A manic thread ran through the music that the Austrian-based Hugo Wolf Quartet brought to the Corcoran Gallery on Friday night.
Quartets by Beethoven, Janacek and the contemporary composer Johannes Maria Staud are divided by many decades, but they each reveal a kind of split personality, pivoting between odd outbursts and tender lyricism.
Janacek’s second quartet, one of the greatest of the 20th century, sounded more like the unstable ecstasies of a lovesick teenager. But Janacek was 74 when he wrote it, energized by his affair with a married woman half his age.
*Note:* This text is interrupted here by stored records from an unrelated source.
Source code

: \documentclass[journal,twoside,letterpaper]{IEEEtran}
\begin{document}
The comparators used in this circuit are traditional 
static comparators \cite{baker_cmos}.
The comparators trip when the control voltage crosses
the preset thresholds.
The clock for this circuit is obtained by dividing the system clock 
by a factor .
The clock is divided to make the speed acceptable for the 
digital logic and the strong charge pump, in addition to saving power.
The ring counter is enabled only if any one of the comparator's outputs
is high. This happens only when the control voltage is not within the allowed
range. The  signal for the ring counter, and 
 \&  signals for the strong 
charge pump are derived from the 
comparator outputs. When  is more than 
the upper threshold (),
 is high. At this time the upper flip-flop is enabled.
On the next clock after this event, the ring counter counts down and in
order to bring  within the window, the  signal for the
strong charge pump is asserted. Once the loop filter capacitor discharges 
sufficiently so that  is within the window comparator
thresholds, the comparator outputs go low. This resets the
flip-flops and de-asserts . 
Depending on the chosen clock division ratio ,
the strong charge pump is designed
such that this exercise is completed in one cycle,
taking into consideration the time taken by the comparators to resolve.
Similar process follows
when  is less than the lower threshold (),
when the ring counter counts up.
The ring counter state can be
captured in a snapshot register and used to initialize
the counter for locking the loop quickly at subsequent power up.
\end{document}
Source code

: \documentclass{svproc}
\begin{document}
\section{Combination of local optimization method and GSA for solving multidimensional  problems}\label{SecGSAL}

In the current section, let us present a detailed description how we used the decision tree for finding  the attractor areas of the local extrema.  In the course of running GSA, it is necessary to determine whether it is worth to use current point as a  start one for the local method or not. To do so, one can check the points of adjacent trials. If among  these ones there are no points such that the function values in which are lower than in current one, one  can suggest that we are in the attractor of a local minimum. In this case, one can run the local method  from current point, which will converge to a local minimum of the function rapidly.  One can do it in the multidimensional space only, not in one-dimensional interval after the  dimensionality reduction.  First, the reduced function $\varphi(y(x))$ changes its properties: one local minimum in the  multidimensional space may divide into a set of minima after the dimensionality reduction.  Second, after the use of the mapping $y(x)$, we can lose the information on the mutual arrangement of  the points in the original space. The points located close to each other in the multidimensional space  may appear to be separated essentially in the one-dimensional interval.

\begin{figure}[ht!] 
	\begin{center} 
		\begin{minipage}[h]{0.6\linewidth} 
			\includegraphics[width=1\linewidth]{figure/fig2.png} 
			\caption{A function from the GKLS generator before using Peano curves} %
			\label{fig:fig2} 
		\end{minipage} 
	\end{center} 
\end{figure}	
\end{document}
It’s best not to smooth out Janacek’s rough edges and volcanic melodies. But in the first movement, the Wolf did just that, overpolishing the music with their warm, rich and well-blended tone. Later, they synced with the music’s intensity, especially in the final movement, where a furious triple forte tremolo played sul ponticello (“on the bridge”) scorched like a lightning bolt.
Staud’s “Allegro Feroce” actually isn’t that ferocious when following Janacek. The five-minute, encore-sized piece fit uncomfortably in the program, sounding more like a homage to what we had just heard — with its nervous arpeggios and snatches of lyricism — than a piece solidly on its own.
Beethoven’s Quartet No. 14 isn’t as effusive. Still, its radical form (seven uninterrupted movements), strange key (C-sharp minor) and experimental sounds (grotesque pizzicatos, ghostly sul ponticello) make a surprisingly modern-sounding quartet for 1826. The Wolf played best in the gentle fugue that unfolds the opening movement, each inner voice a thing of transparent beauty. But they suffered a few unfortunate missteps along the rest of Beethoven’s strange journey.